- Opening Delimiter -
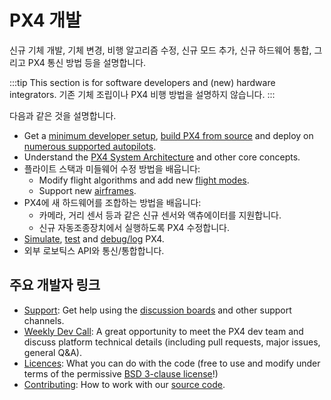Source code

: # PX4 개발

신규 기체 개발, 기체 변경, 비행 알고리즘 수정, 신규 모드 추가, 신규 하드웨어 통합, 그리고 PX4 통신 방법 등을 설명합니다.

:::tip
This section is for software developers and (new) hardware integrators.
기존 기체 조립이나 PX4 비행 방법을 설명하지 않습니다.
:::

다음과 같은 것을 설명합니다.

- Get a [minimum developer setup](../dev_setup/config_initial.md), [build PX4 from source](../dev_setup/building_px4.md) and deploy on [numerous supported autopilots](../flight_controller/index.md).
- Understand the [PX4 System Architecture](../concept/architecture.md) and other core concepts.
- 플라이트 스택과 미들웨어 수정 방법을 배웁니다:
  - Modify flight algorithms and add new [flight modes](../concept/flight_modes.md).
  - Support new [airframes](../dev_airframes/index.md).
- PX4에 새 하드웨어를 조합하는 방법을 배웁니다:
  - 카메라, 거리 센서 등과 같은 신규 센서와 액츄에이터를 지원합니다.
  - 신규 자동조종장치에서 실행하도록 PX4 수정합니다.
- [Simulate](../simulation/index.md), [test](../test_and_ci/index.md) and [debug/log](../debug/index.md) PX4.
- 외부 로보틱스 API와 통신/통합합니다.

## 주요 개발자 링크

- [Support](../contribute/support.md): Get help using the [discussion boards](https://discuss.px4.io//) and other support channels.
- [Weekly Dev Call](../contribute/dev_call.md): A great opportunity to meet the PX4 dev team and discuss platform technical details (including pull requests, major issues, general Q&A).
- [Licences](../contribute/licenses.md): What you can do with the code (free to use and modify under terms of the permissive [BSD 3-clause license](https://opensource.org/licenses/BSD-3-Clause)!)
- [Contributing](../contribute/index.md): How to work with our [source code](../contribute/code.md).
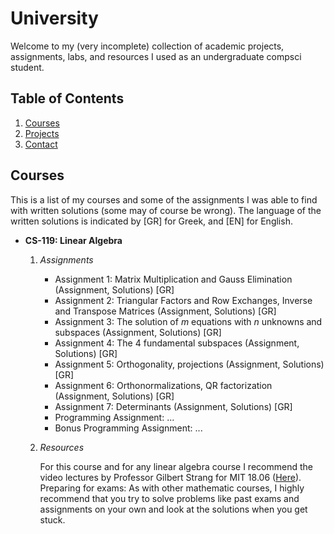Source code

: # University
Welcome to my (very incomplete) collection of academic projects, assignments, labs, and resources I used as an undergraduate compsci student.

## Table of Contents
1. [Courses](#courses)
2. [Projects](#projects)
3. [Contact](#contact)

## Courses
This is a list of my courses and some of the assignments I was able to find with written solutions (some may of course be wrong). 
The language of the written solutions is indicated by [GR] for Greek, and [EN] for English.
- **CS-119: Linear Algebra**
  1. *Assignments*
      - Assignment 1: Matrix Multiplication and Gauss Elimination (Assignment, Solutions) [GR]
      - Assignment 2: Triangular Factors and Row Exchanges, Inverse and Transpose Matrices (Assignment, Solutions) [GR]
      - Assignment 3: The solution of $m$ equations with $n$ unknowns and subspaces (Assignment, Solutions) [GR]
      - Assignment 4: The 4 fundamental subspaces (Assignment, Solutions) [GR]
      - Assignment 5: Orthogonality, projections (Assignment, Solutions) [GR]
      - Assignment 6: Orthonormalizations, QR factorization (Assignment, Solutions) [GR]
      - Assignment 7: Determinants (Assignment, Solutions) [GR]
      - Programming Assignment: ...
      - Bonus Programming Assignment: ...
  2. *Resources*

      For this course and for any linear algebra course I recommend the video lectures by Professor Gilbert Strang for MIT 18.06 ([Here](https://ocw.mit.edu/18-06SCF11)).
      Preparing for exams: As with other mathematic courses, I highly recommend that you try to solve problems like past exams and assignments on your own and look at the solutions when you get stuck.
- Closing Delimiter -
- PROMPT
Would you set down only the lines above from the line with "- Modify flight" to the line with "2. *Resources*", both included, exactly as they stand and without the pictures?

- SOLUTION TO THIS EXERCISE
  - Modify flight algorithms and add new [flight modes](../concept/flight_modes.md).
  - Support new [airframes](../dev_airframes/index.md).
- PX4에 새 하드웨어를 조합하는 방법을 배웁니다:
  - 카메라, 거리 센서 등과 같은 신규 센서와 액츄에이터를 지원합니다.
  - 신규 자동조종장치에서 실행하도록 PX4 수정합니다.
- [Simulate](../simulation/index.md), [test](../test_and_ci/index.md) and [debug/log](../debug/index.md) PX4.
- 외부 로보틱스 API와 통신/통합합니다.

## 주요 개발자 링크

- [Support](../contribute/support.md): Get help using the [discussion boards](https://discuss.px4.io//) and other support channels.
- [Weekly Dev Call](../contribute/dev_call.md): A great opportunity to meet the PX4 dev team and discuss platform technical details (including pull requests, major issues, general Q&A).
- [Licences](../contribute/licenses.md): What you can do with the code (free to use and modify under terms of the permissive [BSD 3-clause license](https://opensource.org/licenses/BSD-3-Clause)!)
- [Contributing](../contribute/index.md): How to work with our [source code](../contribute/code.md).
Source code

: # University
Welcome to my (very incomplete) collection of academic projects, assignments, labs, and resources I used as an undergraduate compsci student.

## Table of Contents
1. [Courses](#courses)
2. [Projects](#projects)
3. [Contact](#contact)

## Courses
This is a list of my courses and some of the assignments I was able to find with written solutions (some may of course be wrong). 
The language of the written solutions is indicated by [GR] for Greek, and [EN] for English.
- **CS-119: Linear Algebra**
  1. *Assignments*
      - Assignment 1: Matrix Multiplication and Gauss Elimination (Assignment, Solutions) [GR]
      - Assignment 2: Triangular Factors and Row Exchanges, Inverse and Transpose Matrices (Assignment, Solutions) [GR]
      - Assignment 3: The solution of $m$ equations with $n$ unknowns and subspaces (Assignment, Solutions) [GR]
      - Assignment 4: The 4 fundamental subspaces (Assignment, Solutions) [GR]
      - Assignment 5: Orthogonality, projections (Assignment, Solutions) [GR]
      - Assignment 6: Orthonormalizations, QR factorization (Assignment, Solutions) [GR]
      - Assignment 7: Determinants (Assignment, Solutions) [GR]
      - Programming Assignment: ...
      - Bonus Programming Assignment: ...
  2. *Resources*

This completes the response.